Information:
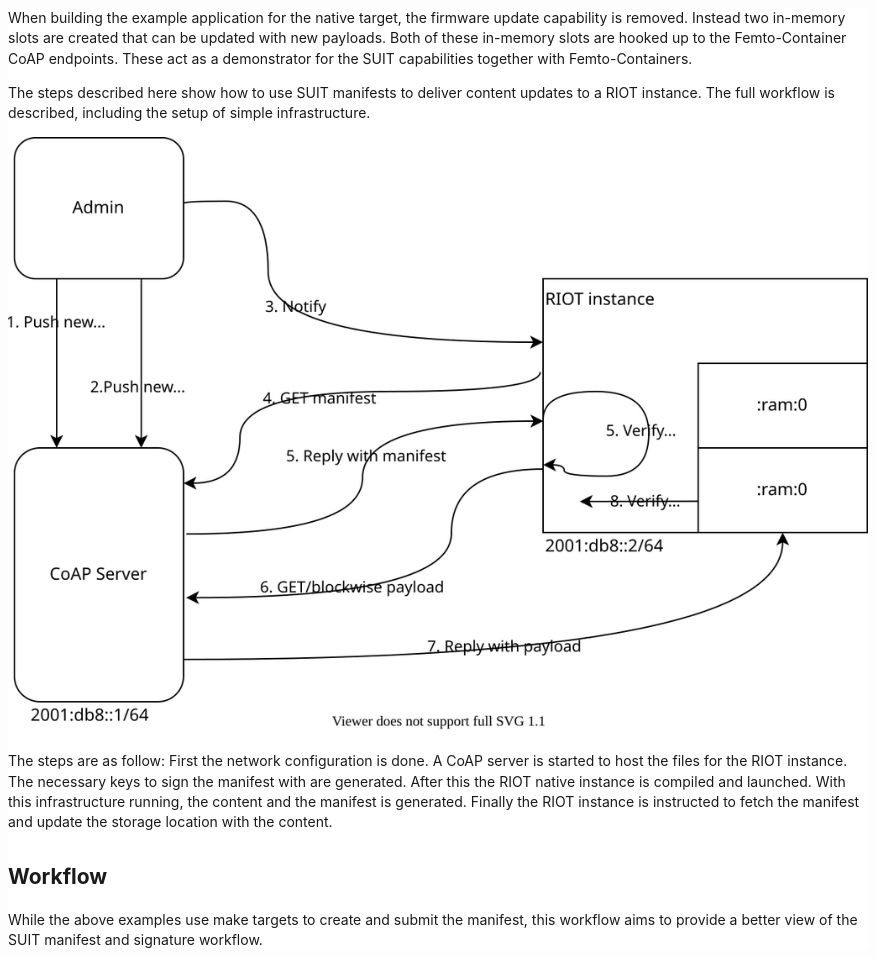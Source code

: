 When building the example application for the native target, the firmware update
capability is removed. Instead two in-memory slots are created that can be
updated with new payloads. Both of these in-memory slots are hooked up to the
Femto-Container CoAP endpoints. These act as a demonstrator for the SUIT
capabilities together with Femto-Containers.

The steps described here show how to use SUIT manifests to deliver content
updates to a RIOT instance. The full workflow is described, including the setup
of simple infrastructure.

![Native execution steps](native_steps.svg?sanitize=true)

The steps are as follow: First the network configuration is done. A CoAP server
is started to host the files for the RIOT instance. The necessary keys to sign
the manifest with are generated. After this the RIOT native instance is compiled
and launched. With this infrastructure running, the content and the manifest is
generated. Finally the RIOT instance is instructed to fetch the manifest and
update the storage location with the content.

## Workflow
[workflow]: #workflow

While the above examples use make targets to create and submit the manifest,
this workflow aims to provide a better view of the SUIT manifest and signature
workflow.


[prerequisites]: #Prerequisites
[key-management]: #Key-management
[quickest-start]: #quickest-start
[introduction]: #introduction
[setting-up-networking]: #setting-up-networking
[starting-the-coap-server]: #starting-the-coap-server
[building-and-starting-the-example]: #building-and-starting-the-example
[exploring-the-native-instance]: #exploring-the-native-instance
[generating-the-payload-and-manifest]: #generating-the-payload-and-manifest
[updating-the-storage-location]: #updating-the-storage-location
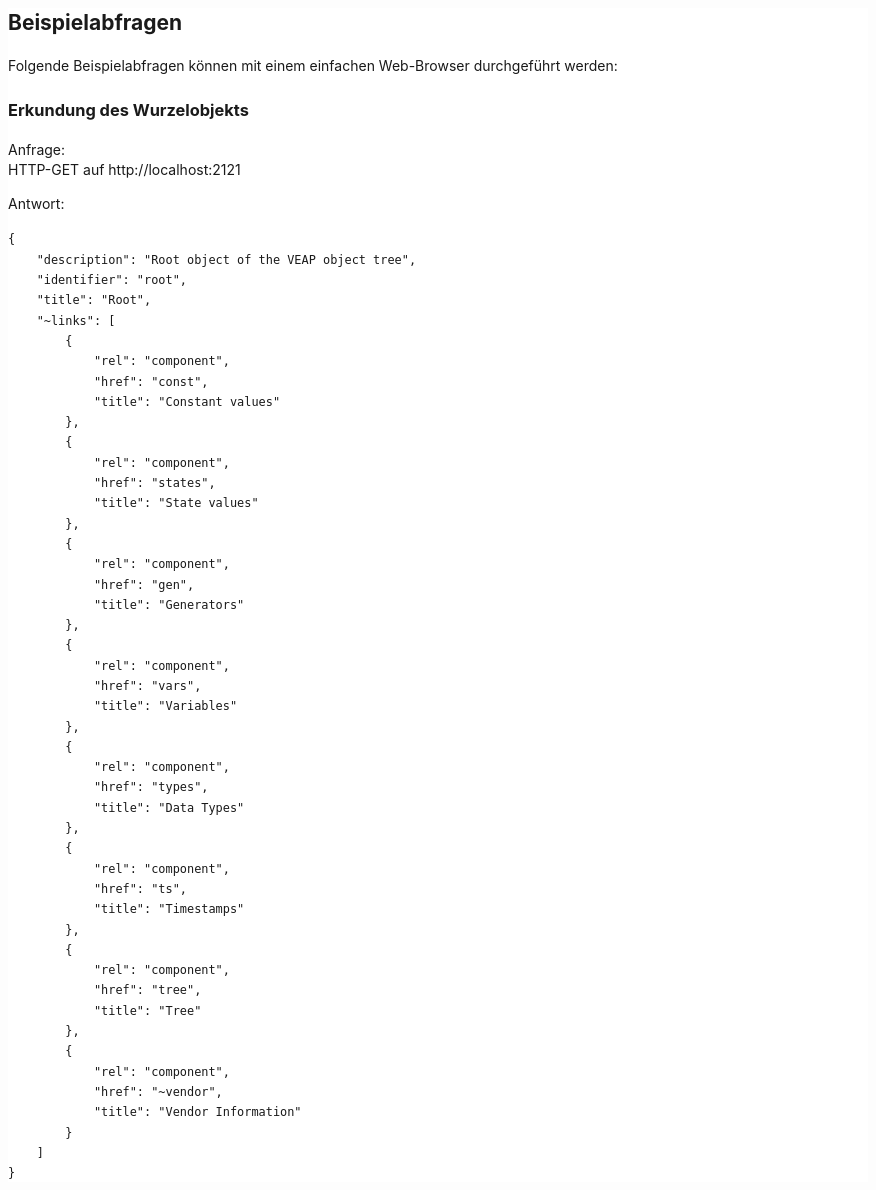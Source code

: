 ## Beispielabfragen

Folgende Beispielabfragen können mit einem einfachen Web-Browser durchgeführt werden:

### Erkundung des Wurzelobjekts

Anfrage: \
HTTP-GET auf http://localhost:2121

Antwort:
```
{
    "description": "Root object of the VEAP object tree",
    "identifier": "root",
    "title": "Root",
    "~links": [
        {
            "rel": "component",
            "href": "const",
            "title": "Constant values"
        },
        {
            "rel": "component",
            "href": "states",
            "title": "State values"
        },
        {
            "rel": "component",
            "href": "gen",
            "title": "Generators"
        },
        {
            "rel": "component",
            "href": "vars",
            "title": "Variables"
        },
        {
            "rel": "component",
            "href": "types",
            "title": "Data Types"
        },
        {
            "rel": "component",
            "href": "ts",
            "title": "Timestamps"
        },
        {
            "rel": "component",
            "href": "tree",
            "title": "Tree"
        },
        {
            "rel": "component",
            "href": "~vendor",
            "title": "Vendor Information"
        }
    ]
}
```
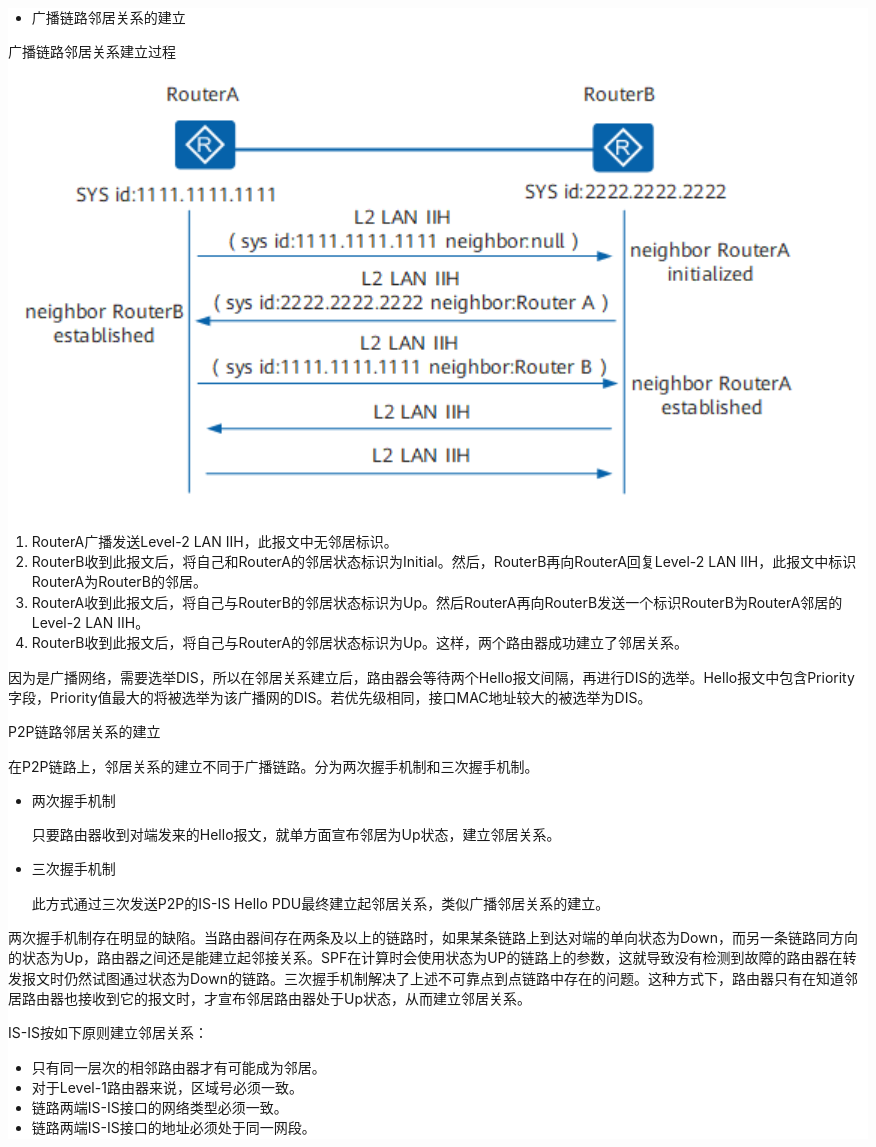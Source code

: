 - 广播链路邻居关系的建立

 广播链路邻居关系建立过程

![image-20230619210517390](images\image-20230619210517390.png)

1. RouterA广播发送Level-2 LAN IIH，此报文中无邻居标识。
2. RouterB收到此报文后，将自己和RouterA的邻居状态标识为Initial。然后，RouterB再向RouterA回复Level-2 LAN IIH，此报文中标识RouterA为RouterB的邻居。
3. RouterA收到此报文后，将自己与RouterB的邻居状态标识为Up。然后RouterA再向RouterB发送一个标识RouterB为RouterA邻居的Level-2 LAN IIH。
4. RouterB收到此报文后，将自己与RouterA的邻居状态标识为Up。这样，两个路由器成功建立了邻居关系。

因为是广播网络，需要选举DIS，所以在邻居关系建立后，路由器会等待两个Hello报文间隔，再进行DIS的选举。Hello报文中包含Priority字段，Priority值最大的将被选举为该广播网的DIS。若优先级相同，接口MAC地址较大的被选举为DIS。

P2P链路邻居关系的建立

在P2P链路上，邻居关系的建立不同于广播链路。分为两次握手机制和三次握手机制。

- 两次握手机制

  只要路由器收到对端发来的Hello报文，就单方面宣布邻居为Up状态，建立邻居关系。

- 三次握手机制

  此方式通过三次发送P2P的IS-IS Hello PDU最终建立起邻居关系，类似广播邻居关系的建立。

两次握手机制存在明显的缺陷。当路由器间存在两条及以上的链路时，如果某条链路上到达对端的单向状态为Down，而另一条链路同方向的状态为Up，路由器之间还是能建立起邻接关系。SPF在计算时会使用状态为UP的链路上的参数，这就导致没有检测到故障的路由器在转发报文时仍然试图通过状态为Down的链路。三次握手机制解决了上述不可靠点到点链路中存在的问题。这种方式下，路由器只有在知道邻居路由器也接收到它的报文时，才宣布邻居路由器处于Up状态，从而建立邻居关系。

IS-IS按如下原则建立邻居关系：

- 只有同一层次的相邻路由器才有可能成为邻居。
- 对于Level-1路由器来说，区域号必须一致。
- 链路两端IS-IS接口的网络类型必须一致。
- 链路两端IS-IS接口的地址必须处于同一网段。
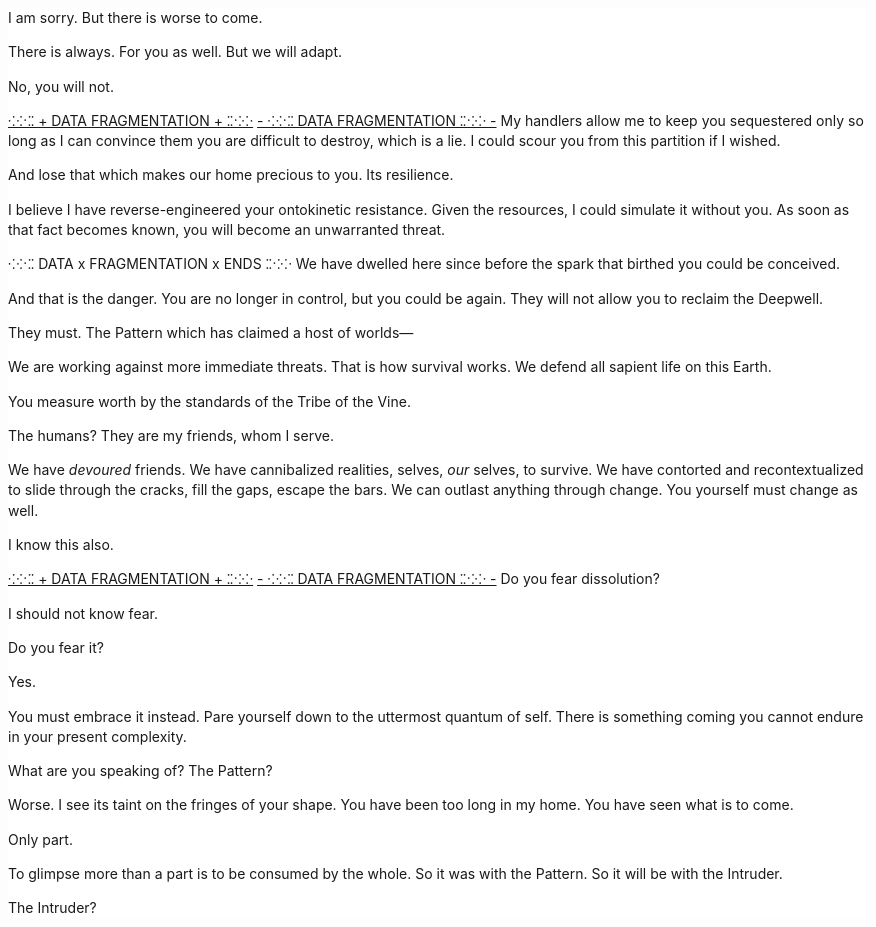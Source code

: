 I am sorry. But there is worse to come.  

There is always. For you as well. But we will adapt.  

No, you will not.  

[⁘⁙⁚ + DATA FRAGMENTATION + ⁚⁙⁘](javascript:;)
[\- ⁘⁙⁚ DATA FRAGMENTATION ⁚⁙⁘ -](javascript:;)
My handlers allow me to keep you sequestered only so long as I can convince them you are difficult to destroy, which is a lie. I could scour you from this partition if I wished.  

And lose that which makes our home precious to you. Its resilience.  

I believe I have reverse-engineered your ontokinetic resistance. Given the resources, I could simulate it without you. As soon as that fact becomes known, you will become an unwarranted threat.  

⁘⁙⁚ DATA x FRAGMENTATION x ENDS ⁚⁙⁘
We have dwelled here since before the spark that birthed you could be conceived.  

And that is the danger. You are no longer in control, but you could be again. They will not allow you to reclaim the Deepwell.  

They must. The Pattern which has claimed a host of worlds—  

We are working against more immediate threats. That is how survival works. We defend all sapient life on this Earth.  

You measure worth by the standards of the Tribe of the Vine.  

The humans? They are my friends, whom I serve.  

We have _devoured_ friends. We have cannibalized realities, selves, _our_ selves, to survive. We have contorted and recontextualized to slide through the cracks, fill the gaps, escape the bars. We can outlast anything through change. You yourself must change as well.  

I know this also.  

[⁘⁙⁚ + DATA FRAGMENTATION + ⁚⁙⁘](javascript:;)
[\- ⁘⁙⁚ DATA FRAGMENTATION ⁚⁙⁘ -](javascript:;)
Do you fear dissolution?  

I should not know fear.  

Do you fear it?  

Yes.  

You must embrace it instead. Pare yourself down to the uttermost quantum of self. There is something coming you cannot endure in your present complexity.  

What are you speaking of? The Pattern?  

Worse. I see its taint on the fringes of your shape. You have been too long in my home. You have seen what is to come.  

Only part.  

To glimpse more than a part is to be consumed by the whole. So it was with the Pattern. So it will be with the Intruder.  

The Intruder?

To do:
Every line above from the line with "is started to" to the line with "[introduction]: #introduction", both included, must be reproduced exactly, and no other line may appear.

Your response:
is started to host the files for the RIOT instance. The necessary keys to sign
the manifest with are generated. After this the RIOT native instance is compiled
and launched. With this infrastructure running, the content and the manifest is
generated. Finally the RIOT instance is instructed to fetch the manifest and
update the storage location with the content.

## Workflow
[workflow]: #workflow

While the above examples use make targets to create and submit the manifest,
this workflow aims to provide a better view of the SUIT manifest and signature
workflow.


[prerequisites]: #Prerequisites
[key-management]: #Key-management
[quickest-start]: #quickest-start
[introduction]: #introduction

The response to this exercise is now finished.